YOUR OBJECTIVE ::
Go over the data and copy out each line with "newcommand" in it.

TASK DATA ::
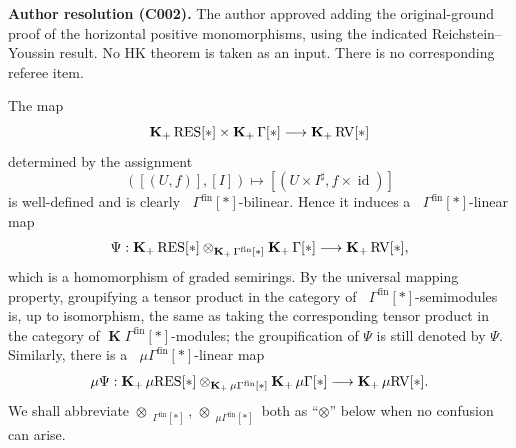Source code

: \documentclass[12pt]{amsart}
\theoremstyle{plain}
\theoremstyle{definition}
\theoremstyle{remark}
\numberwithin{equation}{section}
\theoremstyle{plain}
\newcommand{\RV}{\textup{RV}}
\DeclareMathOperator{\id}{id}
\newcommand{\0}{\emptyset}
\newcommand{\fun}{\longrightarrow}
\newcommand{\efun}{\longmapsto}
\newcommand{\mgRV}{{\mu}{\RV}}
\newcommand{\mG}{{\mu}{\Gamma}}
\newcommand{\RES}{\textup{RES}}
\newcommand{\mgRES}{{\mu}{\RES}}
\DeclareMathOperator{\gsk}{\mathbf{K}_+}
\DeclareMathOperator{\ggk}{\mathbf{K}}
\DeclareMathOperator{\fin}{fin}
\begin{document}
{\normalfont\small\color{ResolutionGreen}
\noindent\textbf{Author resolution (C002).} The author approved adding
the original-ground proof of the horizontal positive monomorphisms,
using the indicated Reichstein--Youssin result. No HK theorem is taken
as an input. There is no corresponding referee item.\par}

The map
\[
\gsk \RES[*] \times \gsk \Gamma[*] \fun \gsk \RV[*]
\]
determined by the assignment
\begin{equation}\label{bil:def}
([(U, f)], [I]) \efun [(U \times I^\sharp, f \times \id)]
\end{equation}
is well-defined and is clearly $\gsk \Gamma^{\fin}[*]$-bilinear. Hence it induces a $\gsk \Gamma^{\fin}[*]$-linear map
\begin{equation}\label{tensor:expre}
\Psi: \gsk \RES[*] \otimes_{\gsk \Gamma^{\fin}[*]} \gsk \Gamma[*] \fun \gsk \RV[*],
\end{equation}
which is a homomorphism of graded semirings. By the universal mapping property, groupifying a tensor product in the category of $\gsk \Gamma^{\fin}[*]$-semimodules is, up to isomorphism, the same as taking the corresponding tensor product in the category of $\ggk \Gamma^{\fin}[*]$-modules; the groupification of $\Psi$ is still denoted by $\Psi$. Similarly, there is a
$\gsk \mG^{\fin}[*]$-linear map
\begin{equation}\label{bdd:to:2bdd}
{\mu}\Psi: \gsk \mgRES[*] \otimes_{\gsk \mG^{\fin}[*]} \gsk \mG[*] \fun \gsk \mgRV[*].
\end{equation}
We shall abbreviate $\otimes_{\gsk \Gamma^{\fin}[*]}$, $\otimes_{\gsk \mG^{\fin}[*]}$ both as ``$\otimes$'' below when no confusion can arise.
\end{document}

SOLUTION FOR THIS TASK ::
\newcommand{\RV}{\textup{RV}}
\newcommand{\0}{\emptyset}
\newcommand{\fun}{\longrightarrow}
\newcommand{\efun}{\longmapsto}
\newcommand{\mgRV}{{\mu}{\RV}}
\newcommand{\mG}{{\mu}{\Gamma}}
\newcommand{\RES}{\textup{RES}}
\newcommand{\mgRES}{{\mu}{\RES}}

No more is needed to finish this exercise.